Many exploits are designed to provide superuser-level access to a computer system. However, it is also possible to use several exploits, first to gain low-level access, then to escalate privileges repeatedly until one reaches root.

Normally a single exploit can only take advantage of a specific software vulnerability. Often, when an exploit is published, the vulnerability is fixed through a patch and the exploit becomes obsolete for newer versions of the software. This is the reason why some blackhat hackers do not publish their exploits but keep them private to themselves or other hackers. Such exploits are referred to as 'zero day exploits' and to obtain access to such exploits is the primary desire of unskilled attackers, often nicknamed script kiddies.

Local Exploit

A local exploit is a vulnerability in a Linux system that allows an ordinary user to gain root privileges by performing a certain sequence of actions. Generally these exploits occur when a privileged application contains a bug which does not perform sufficient checks on the user before executing a command with root access.
Local exploits do not by themselves allow intruders into the system, since an ordinary user account is needed first. However it is often possible to gain this user access to a system if a password policy is not enforced or if the system provide user accounts as a service, for example web hosting servers.

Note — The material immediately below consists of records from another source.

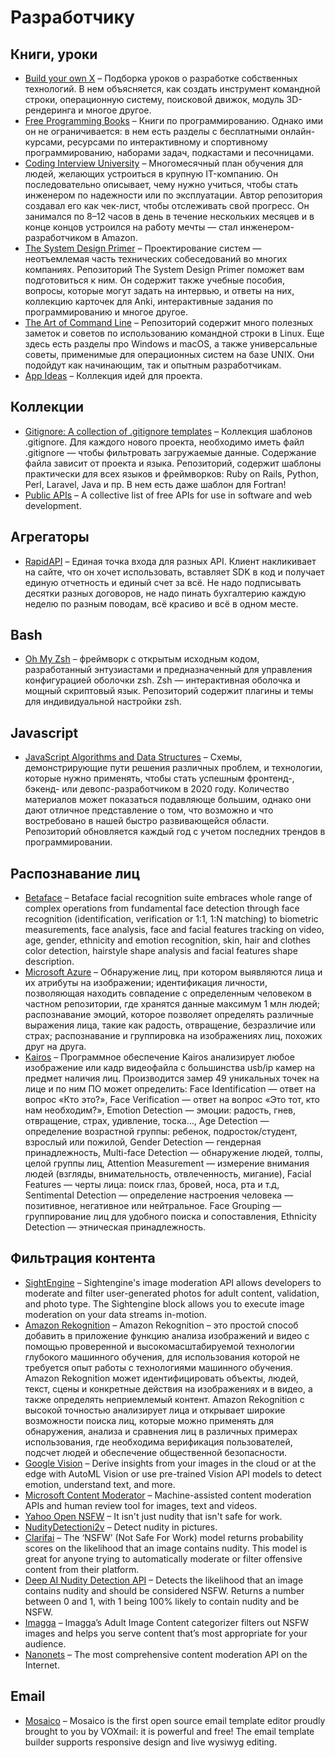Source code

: # Разработчику

## Книги, уроки
* [Build your own X](https://github.com/danistefanovic/build-your-own-x) – Подборка уроков о разработке собственных технологий. В нем объясняется, как создать инструмент командной строки, операционную систему, поисковой движок, модуль 3D-рендеринга и многое другое.
* [Free Programming Books](https://github.com/EbookFoundation/free-programming-books) – Книги по программированию. Однако ими он не ограничивается: в нем есть разделы с бесплатными онлайн-курсами, ресурсами по интерактивному и спортивному программированию, наборами задач, подкастами и песочницами.
* [Coding Interview University](https://github.com/jwasham/coding-interview-university) – Многомесячный план обучения для людей, желающих устроиться в крупную IT-компанию. Он последовательно описывает, чему нужно учиться, чтобы стать инженером по надежности или по эксплуатации. Автор репозитория создавал его как чек-лист, чтобы отслеживать свой прогресс. Он занимался по 8–12 часов в день в течение нескольких месяцев и в конце концов устроился на работу мечты — стал инженером-разработчиком в Amazon.
* [The System Design Primer](https://github.com/donnemartin/system-design-primer) – Проектирование систем — неотъемлемая часть технических собеседований во многих компаниях. Репозиторий The System Design Primer поможет вам подготовиться к ним. Он содержит также учебные пособия, вопросы, которые могут задать на интервью, и ответы на них, коллекцию карточек для Anki, интерактивные задания по программированию и многое другое.
* [The Art of Command Line](https://github.com/jlevy/the-art-of-command-line) – Репозиторий содержит много полезных заметок и советов по использованию командной строки в Linux. Еще здесь есть разделы про Windows и macOS, а также универсальные советы, применимые для операционных систем на базе UNIX. Они подойдут как начинающим, так и опытным разработчикам.
* [App Ideas](https://github.com/florinpop17/app-ideas) – Коллекция идей для проекта.  

## Коллекции
* [Gitignore: A collection of .gitignore templates](https://github.com/github/gitignore) – Коллекция шаблонов .gitignore. Для каждого нового проекта, необходимо иметь файл .gitignore — чтобы фильтровать загружаемые данные. Содержание файла зависит от проекта и языка. Репозиторий, содержит шаблоны практически для всех языков и фреймворков: Ruby on Rails, Python, Perl, Laravel, Java и пр. В нем есть даже шаблон для Fortran!     
* [Public APIs](https://github.com/public-apis/public-apis) – A collective list of free APIs for use in software and web development.

## Агрегаторы
* [RapidAPI](https://rapidapi.com/) – Единая точка входа для разных API. Клиент накликивает на сайте, что он хочет использовать, вставляет SDK в код и получает единую отчетность и единый счет за всё. Не надо подписывать десятки разных договоров, не надо пинать бухгалтерию каждую неделю по разным поводам, всё красиво и всё в одном месте.

## Bash
* [Oh My Zsh](https://github.com/ohmyzsh/ohmyzsh) – фреймворк с открытым исходным кодом, разработанный энтузиастами и предназначенный для управления конфигурацией оболочки zsh. Zsh — интерактивная оболочка и мощный скриптовый язык. Репозиторий содержит плагины и темы для индивидуальной настройки zsh.
 
## Javascript
* [JavaScript Algorithms and Data Structures](https://github.com/kamranahmedse/developer-roadmap) – Схемы, демонстрирующие пути решения различных проблем, и технологии, которые нужно применять, чтобы стать успешным фронтенд-, бэкенд- или девопс-разработчиком в 2020 году. Количество материалов может показаться подавляюще большим, однако они дают отличное представление о том, что возможно и что востребовано в нашей быстро развивающейся области. Репозиторий обновляется каждый год с учетом последних трендов в программировании.

## Распознавание лиц
* [Betaface](https://www.betafaceapi.com/wpa/) – Betaface facial recognition suite embraces whole range of complex operations from fundamental face detection through face recognition (identification, verification or 1:1, 1:N matching) to biometric measurements, face analysis, face and facial features tracking on video, age, gender, ethnicity and emotion recognition, skin, hair and clothes color detection, hairstyle shape analysis and facial features shape description.
* [Microsoft Azure](https://azure.microsoft.com/ru-ru/services/cognitive-services/face/) – Обнаружение лиц, при котором выявляются лица и их атрибуты на изображении; идентификация личности, позволяющая находить совпадение с определенным человеком в частном репозитории, где хранятся данные максимум 1 млн людей; распознавание эмоций, которое позволяет определять различные выражения лица, такие как радость, отвращение, безразличие или страх; распознавание и группировка на изображениях лиц, похожих друг на друга.
* [Kairos](https://www.kairos.com/) – Программное обеспечение Kairos анализирует любое изображение или кадр видеофайла с большинства usb/ip камер на предмет наличия лиц. Производится замер 49 уникальных точек на лице и по ним ПО может определить: Face Identification — ответ на вопрос «Кто это?», Face Verification — ответ на вопрос «Это тот, кто нам необходим?», Emotion Detection — эмоции: радость, гнев, отвращение, страх, удивление, тоска…, Age Detection — определение возрастной группы: ребенок, подросток/студент, взрослый или пожилой, Gender Detection — гендерная принадлежность, Multi-face Detection — обнаружение людей, толпы, целой группы лиц, Attention Measurement — измерение внимания людей (взгляды, внимательность, отвлеченность, мигание), Facial Features — черты лица: поиск глаз, бровей, носа, рта и т.д, Sentimental Detection — определение настроения человека — позитивное, негативное или нейтральное. Face Grouping — группирование лиц для удобного поиска и сопоставления, Ethnicity Detection — этническая принадлежность.

## Фильтрация контента
* [SightEngine](https://sightengine.com/) – Sightengine's image moderation API allows developers to moderate and filter user-generated photos for adult content, validation, and photo type. The Sightengine block allows you to execute image moderation on your data streams in-motion.
* [Amazon Rekognition](https://aws.amazon.com/ru/rekognition/) – Amazon Rekognition – это простой способ добавить в приложение функцию анализа изображений и видео с помощью проверенной и высокомасштабируемой технологии глубокого машинного обучения, для использования которой не требуется опыт работы с технологиями машинного обучения. Amazon Rekognition может идентифицировать объекты, людей, текст, сцены и конкретные действия на изображениях и в видео, а также определять неприемлемый контент. Amazon Rekognition с высокой точностью анализирует лица и открывает широкие возможности поиска лиц, которые можно применять для обнаружения, анализа и сравнения лиц в различных примерах использования, где необходима верификация пользователей, подсчет людей и обеспечение общественной безопасности.
* [Google Vision](https://cloud.google.com/vision/) – Derive insights from your images in the cloud or at the edge with AutoML Vision or use pre-trained Vision API models to detect emotion, understand text, and more.
* [Microsoft Content Moderator](https://azure.microsoft.com/en-in/services/cognitive-services/content-moderator/) – Machine-assisted content moderation APIs and human review tool for images, text and videos.
* [Yahoo Open NSFW](https://algorithmia.com/algorithms/spullara/YahooOpenNSFW) – It isn't just nudity that isn't safe for work.
* [NudityDetectioni2v](https://algorithmia.com/algorithms/sfw/NudityDetectioni2v) – Detect nudity in pictures.
* [Clarifai](https://www.clarifai.com/models/nsfw-image-recognition-model-e9576d86d2004ed1a38ba0cf39ecb4b1) – The ‘NSFW’ (Not Safe For Work) model returns probability scores on the likelihood that an image contains nudity. This model is great for anyone trying to automatically moderate or filter offensive content from their platform.
* [Deep AI Nudity Detection API](https://deepai.org/machine-learning-model/nsfw-detector) – Detects the likelihood that an image contains nudity and should be considered NSFW. Returns a number between 0 and 1, with 1 being 100% likely to contain nudity and be NSFW.
* [Imagga](https://imagga.com/solutions/adult-content-moderation.html) – Imagga’s Adult Image Content categorizer filters out NSFW images and helps you serve content that’s most appropriate for your audience.
* [Nanonets](https://nanonets.com/content-moderation-api/) – The most comprehensive content moderation API on the Internet.

## Email
* [Mosaico](https://mosaico.io/) – Mosaico is the first open source email template editor proudly brought to you by VOXmail: it is powerful and free! The email template builder supports responsive design and live wysiwyg editing.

Local and remote are not enough. There are also "local" problems where the data is coming from a remote server. Email clients, web browsers, etc. are run by the user, as the user, but they process untrusted data. So I see it something like (from highest to lowest severity):
  • remotely exploitable server
  • remotely exploitable client
  • locally exploitable server running as root or system user
  • locally exploitable server running as the user
  • locally exploitable client or non-networked program (suid/sgid)
  • often-used directly or in scripts, locally exploitable client or non-networked program (non-suid, non-sgid)
  • rarely-used directory or in scripts, locally exploitable client or non-networked program (non-suid, non-sgid)
Not all exploits are the same. Many allow running arbitrary code. But some only allow reading or deleting files. Futhermore you have to take DoS attacks into account.
  • arbitrary execution as root
  • file or memory viewing as root
  • file deletion or modification as root
  • arbitrary execution as a system user
  • file or memory viewing as a system user
  • file deletion or modification as a system user
  • arbitrary execution as a user
  • file or memory viewing as a user
  • file deletion or modification as a user
  • system-wide denial of service (crash, lockup, etc.)
  • permanent (until manual intervention) remotely visible denial of service
  • temporary remotely visible denial of service
  • partial remotely visible denial of service (performance impact only)
  • other permanent (until manual intervention) denial of service
  • other temporary denial of service
  • other partial denial of service (performance impact only)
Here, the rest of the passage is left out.